■ What to do
Which of the lines below hold "jars"? Please return each one.

---

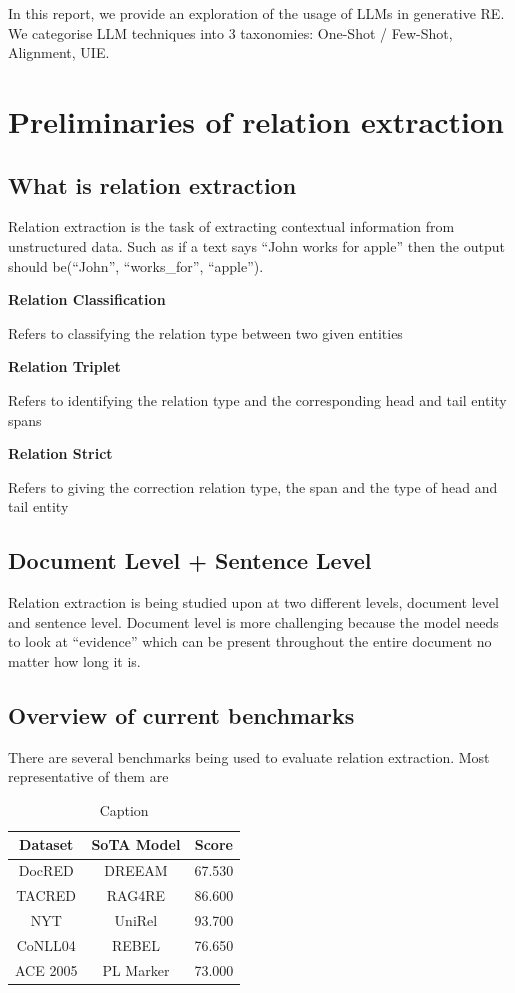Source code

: \documentclass[twocolumn, 11pt]{extarticle}
\begin{document}
In this report, we provide an exploration of the usage of LLMs in generative RE. We categorise LLM techniques into 3 taxonomies: One-Shot / Few-Shot, Alignment, UIE. 


\section{Preliminaries of relation extraction }

\subsection{What is relation extraction}

Relation extraction is the task of extracting contextual information from unstructured data. Such as if a text says “John works for apple” then the output should be(“John”, “works\_for”, “apple”).

\textbf{Relation Classification}

Refers to classifying the relation type between two given entities

\textbf{Relation Triplet}

Refers to identifying the relation type and the corresponding head and tail entity spans

\textbf{Relation Strict}

Refers to giving the correction relation type, the span and the type of head and tail entity

 

\subsection{Document Level + Sentence Level}

Relation extraction is being studied upon at two different levels, document level and sentence level. Document level is more challenging because the model needs to look at “evidence” which can be present throughout the entire document no matter how long it is.  

\subsection{Overview of current benchmarks}


There are several benchmarks being used to evaluate relation extraction. Most representative of them are


\begin{table}
    \centering
    \begin{tabular}{|c|c|c|} \hline 
         Dataset&  SoTA Model& Score\\ \hline 
         DocRED&  DREEAM& 67.530\\ \hline 
         TACRED&  RAG4RE& 86.600\\ \hline 
         NYT&  UniRel& 93.700\\ \hline 
         CoNLL04&  REBEL& 76.650\\ \hline 
 ACE 2005& PL Marker&73.000\\ \hline
    \end{tabular}
    \caption{Caption}
    \label{Some benchmarks along with their current representative model}
\end{table}
\end{document}
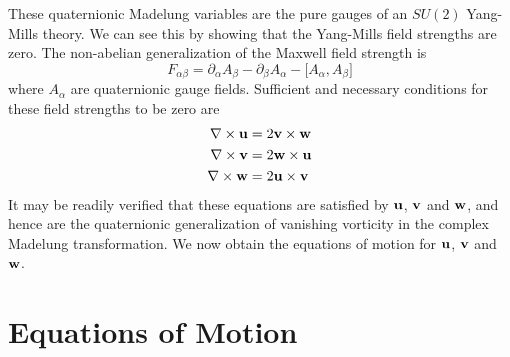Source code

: \documentclass[a4paper,aps,prd,preprint,groupedaddress]{revtex4}
\newcommand{\bfu}{{\bf u}}
\newcommand{\bfv}{{\bf v}}
\newcommand{\bfw}{{\bf w}}
\begin{document}
These quaternionic Madelung variables are the pure gauges of an $SU(2)$ Yang-Mills theory. We can see this by showing that the Yang-Mills field strengths are zero. The non-abelian generalization of the Maxwell field strength is
\begin{equation}
F_{\alpha\beta} = \partial_\alpha A_\beta - \partial_\beta A_\alpha  -\bigl[A_\alpha,A_\beta\bigr]
\end{equation}
where $A_\alpha$ are quaternionic gauge fields. Sufficient and necessary conditions for these field strengths to be zero are
\begin{equation}
\label{eq:curls}
\begin{split}
\nabla \times \bfu &= 2 \bfv\times\bfw\\
\nabla \times \bfv &= 2 \bfw\times\bfu\\
\nabla \times \bfw &= 2\bfu\times\bfv\\
\end{split}
\end{equation}
It may be readily verified that these equations are satisfied by $\bfu$, $\bfv$ and $\bfw$, and hence are the quaternionic generalization of vanishing vorticity in the complex Madelung transformation. We now obtain the equations of motion for $\bfu$, $\bfv$ and $\bfw$.

\section{Equations of Motion}
\end{document}
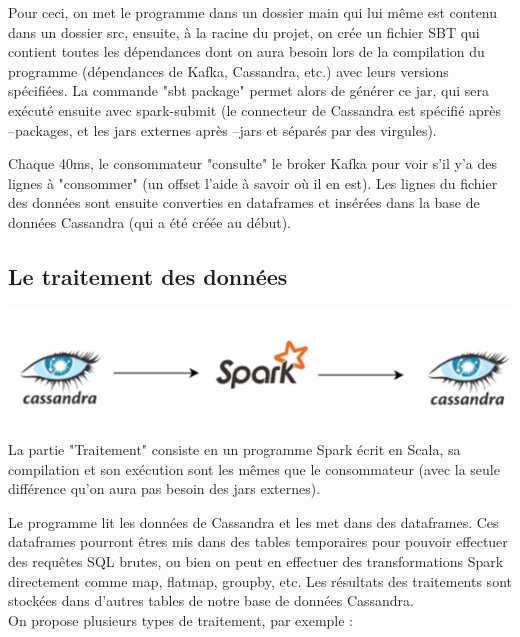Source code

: \documentclass[a4paper, 11pt, titlepage]{article}
\begin{document}
Pour ceci, on met le programme dans un dossier main qui lui même est contenu dans un dossier src, ensuite, à la racine du projet, on crée un fichier SBT qui contient toutes les dépendances dont on aura besoin lors de la compilation du programme (dépendances de Kafka, Cassandra, etc.) avec leurs versions spécifiées. La commande "sbt package" permet alors de générer ce jar, qui sera exécuté ensuite avec spark-submit (le connecteur de Cassandra est spécifié après --packages, et les jars externes après --jars et séparés par des virgules).

Chaque 40ms, le consommateur "consulte" le broker Kafka pour voir s'il y'a des lignes à "consommer" (un offset l'aide à savoir où il en est). Les lignes du fichier des données sont ensuite converties en dataframes et insérées dans la base de données Cassandra (qui a été créée au début).
 

\subsection {Le traitement des données}

\begin{center}
    \includegraphics[scale=0.55]{res/demo2.png}
\end{center}

La partie "Traitement" consiste en un programme Spark écrit en Scala, sa compilation et son exécution sont les mêmes que le consommateur (avec la seule différence qu'on aura pas besoin des jars externes).

Le programme lit les données de Cassandra et les met dans des dataframes. Ces dataframes pourront êtres mis dans des tables temporaires pour pouvoir effectuer des requêtes SQL brutes, ou bien on peut en effectuer des transformations Spark directement comme map, flatmap, groupby, etc.
Les résultats des traitements sont stockées dans d'autres tables de notre base de données Cassandra.\\


On propose plusieurs types de traitement, par exemple :
\end{document}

---

■ Solved problem
Pour ceci, on met le programme dans un dossier main qui lui même est contenu dans un dossier src, ensuite, à la racine du projet, on crée un fichier SBT qui contient toutes les dépendances dont on aura besoin lors de la compilation du programme (dépendances de Kafka, Cassandra, etc.) avec leurs versions spécifiées. La commande "sbt package" permet alors de générer ce jar, qui sera exécuté ensuite avec spark-submit (le connecteur de Cassandra est spécifié après --packages, et les jars externes après --jars et séparés par des virgules).
La partie "Traitement" consiste en un programme Spark écrit en Scala, sa compilation et son exécution sont les mêmes que le consommateur (avec la seule différence qu'on aura pas besoin des jars externes).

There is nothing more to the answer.